- **Assigned task**:
In the records below, the line with "Once you have a" opens the range and the line with "Then from within" closes it; print that range exactly and nothing else.

- **Supplied entries**:
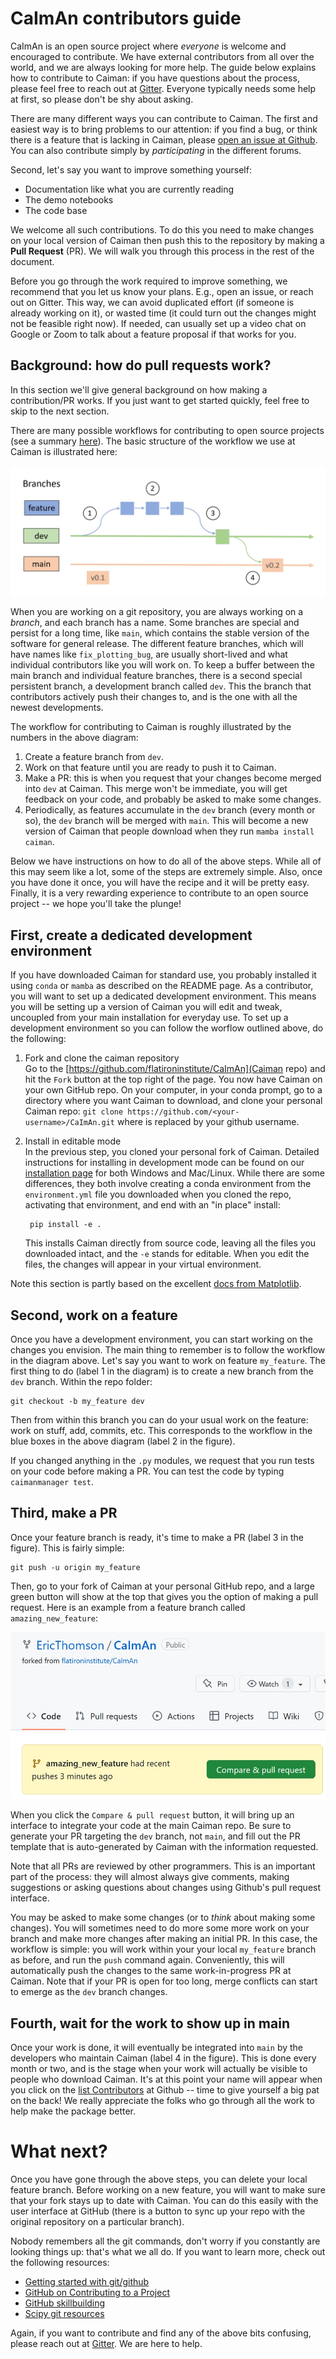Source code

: # CaImAn contributors guide
CaImAn is an open source project where *everyone* is welcome and encouraged to contribute. We have external contributors from all over the world, and we are always looking for more help. The guide below explains how to contribute to Caiman: if you have questions about the process, please feel free to reach out at [Gitter](https://app.gitter.im/#/room/#agiovann_Constrained_NMF:gitter.im). Everyone typically needs some help at first, so please don't be shy about asking. 

There are many different ways you can contribute to Caiman. The first and easiest way is to bring problems to our attention: if you find a bug, or think there is a feature that is lacking in Caiman, please [open an issue at Github](https://github.com/flatironinstitute/CaImAn/issues). You can also contribute simply by *participating* in the different forums.   

Second, let's say you want to improve something yourself:

- Documentation like what you are currently reading
- The demo notebooks
- The code base

We welcome all such contributions. To do this you need to make changes on your local version of Caiman then push this to the repository by making a **Pull Request** (PR). We will walk you through this process in the rest of the document. 

Before you go through the work required to improve something, we recommend that you let us know your plans. E.g., open an issue, or reach out on Gitter. This way, we can avoid duplicated effort (if someone is already working on it), or wasted time (it could turn out the changes might not be feasible right now). If needed, can usually set up a video chat on Google or Zoom to talk about a feature proposal if that works for you.

## Background: how do pull requests work?
In this section we'll give general background on how making a contribution/PR works. If you just want to get started quickly, feel free to skip to the next section.

There are many possible workflows for contributing to open source projects (see a summary [here](https://docs.gitlab.com/ee/topics/gitlab_flow.html)). The basic structure of the workflow we use at Caiman is illustrated here:

<img src="docs/img/gitflow.jpg">

When you are working on a git repository, you are always working on a *branch*, and each branch has a name. Some branches are special and persist for a long time,  like `main`, which contains the stable version of the software for general release. The different feature branches, which will have names like `fix_plotting_bug`, are usually short-lived and what individual contributors like you will work on. To keep a buffer between the main branch and individual feature branches, there is a second special persistent branch, a development branch called `dev`. This the branch that contributors actively push their changes to, and is the one with all the newest developments.

The workflow for contributing to Caiman is roughly illustrated by the numbers in the above diagram:
1) Create a feature branch from `dev`.
2) Work on that feature until you are ready to push it to Caiman.
3) Make a PR: this is when you request that your changes become merged into `dev` at Caiman. This merge won't be immediate, you will get feedback on your code, and probably be asked to make some changes. 
4) Periodically, as features accumulate in the `dev` branch (every month or so), the `dev` branch will be merged with `main`. This will become a new version of Caiman that people download when they run `mamba install caiman`. 

Below we have instructions on how to do all of the above steps. While all of this may seem like a lot, some of the steps are extremely simple. Also, once you have done it once, you will have the recipe and it will be pretty easy. Finally, it is a very rewarding experience to contribute to an open source project -- we hope you'll take the plunge!

## First, create a dedicated development environment
If you have downloaded Caiman for standard use, you probably installed it using `conda` or `mamba` as described on the README page. As a contributor, you will want to set up a dedicated development environment. This means you will be setting up a version of Caiman you will edit and tweak, uncoupled from your main installation for everyday use. To set up a development environment so you can follow the worflow outlined above, do the following:

1. Fork and clone the caiman repository    
Go to the [https://github.com/flatironinstitute/CaImAn](Caiman repo) and hit the `Fork` button at the top right of the page. You now have Caiman on your own GitHub repo. On your computer, in your conda prompt, go to a directory where you want Caiman to download, and clone your personal Caiman repo: `git clone https://github.com/<your-username>/CaImAn.git` where <your-username> is replaced by your github username.
2. Install in editable mode   
In the previous step, you cloned your personal fork of Caiman. Detailed instructions for installing in development mode can be found on our [installation page](./docs/source/Installation.rst) for both Windows and Mac/Linux. While there are some differences, they both involve creating a conda environment from the `environment.yml` file you downloaded when you cloned the repo, activating that environment, and end with an "in place" install:

        pip install -e . 

    This installs Caiman directly from source code, leaving all the files you downloaded intact, and the `-e` stands for editable. When you edit the files, the changes will appear in your virtual environment.

Note this section is partly based on the excellent [docs from Matplotlib](https://matplotlib.org/devdocs/devel/development_setup.html#installing-for-devs).


## Second, work on a feature 
Once you have a development environment, you can start working on the changes you envision. The main thing to remember is to follow the workflow in the diagram above. Let's say you want to work on feature `my_feature`. The first thing to do (label 1 in the diagram) is to create a new branch from the `dev` branch. Within the repo folder:

    git checkout -b my_feature dev

Then from within this branch you can do your usual work on the feature: work on stuff, add, commits, etc. This corresponds to the workflow in the blue boxes in the above diagram (label 2 in the figure).

If you changed anything in the `.py` modules, we request that you run tests on your code before making a PR. You can test the code by typing `caimanmanager test`. 

## Third, make a PR
Once your feature branch is ready, it's time to make a PR (label 3 in the figure). This is fairly simple:

    git push -u origin my_feature

Then, go to your fork of Caiman at your personal GitHub repo, and a large green button will show at the top that gives you the option of making a pull request. Here is an example from a feature branch called `amazing_new_feature`: 

<img src="docs/img/pull_request.jpg">

When you click the `Compare & pull request` button, it will bring up an interface to integrate your code at the main Caiman repo. Be sure to generate your PR targeting the `dev` branch, not `main`, and fill out the PR template that is auto-generated by Caiman with the information requested. 

Note that all PRs are reviewed by other programmers. This is an important part of the process: they will almost always give comments, making suggestions or asking questions about changes using Github's pull request interface. 

You may be asked to make some changes (or to *think* about making some changes). You will sometimes need to do more some more work on your branch and make more changes after making an initial PR. In this case, the workflow is simple: you will work within your your local `my_feature` branch as before, and run the `push` command again. Conveniently, this will automatically push the changes to the same work-in-progress PR at Caiman. Note that if your PR is open for too long, merge conflicts can start to emerge as the `dev` branch changes.

## Fourth, wait for the work to show up in main
Once your work is done, it will eventually be integrated into `main`  by the developers who maintain Caiman (label 4 in the figure). This is done every month or two, and is the stage when your work will actually be visible to people who download Caiman. It's at this point your name will appear when you click on the [list Contributors](https://github.com/flatironinstitute/CaImAn/graphs/contributors) at Github -- time to give yourself a big pat on the back! We really appreciate the folks who go through all the work to help make the package better.

# What next?
Once you have gone through the above steps, you can delete your local feature branch. Before working on a new feature, you will want to make sure that your fork stays up to date with Caiman. You can do this easily with the user interface at GitHub (there is a button to sync up your repo with the original repository on a particular branch). 

Nobody remembers all the git commands, don't worry if you constantly are looking things up: that's what we all do. If you want to learn more, check out the following resources:

* [Getting started with git/github](https://github.com/EricThomson/git_learn)
* [GitHub on Contributing to a Project](https://git-scm.com/book/en/v2/GitHub-Contributing-to-a-Project)
* [GitHub skillbuilding](https://skills.github.com/)
* [Scipy git resources](https://docs.scipy.org/doc/scipy/dev/gitwash/gitwash.html#using-git)

Again, if you want to contribute and find any of the above bits confusing, please reach out at [Gitter](https://app.gitter.im/#/room/#agiovann_Constrained_NMF:gitter.im). We are here to help.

- **Solved problem**:
Once you have a development environment, you can start working on the changes you envision. The main thing to remember is to follow the workflow in the diagram above. Let's say you want to work on feature `my_feature`. The first thing to do (label 1 in the diagram) is to create a new branch from the `dev` branch. Within the repo folder:

    git checkout -b my_feature dev

Then from within this branch you can do your usual work on the feature: work on stuff, add, commits, etc. This corresponds to the workflow in the blue boxes in the above diagram (label 2 in the figure).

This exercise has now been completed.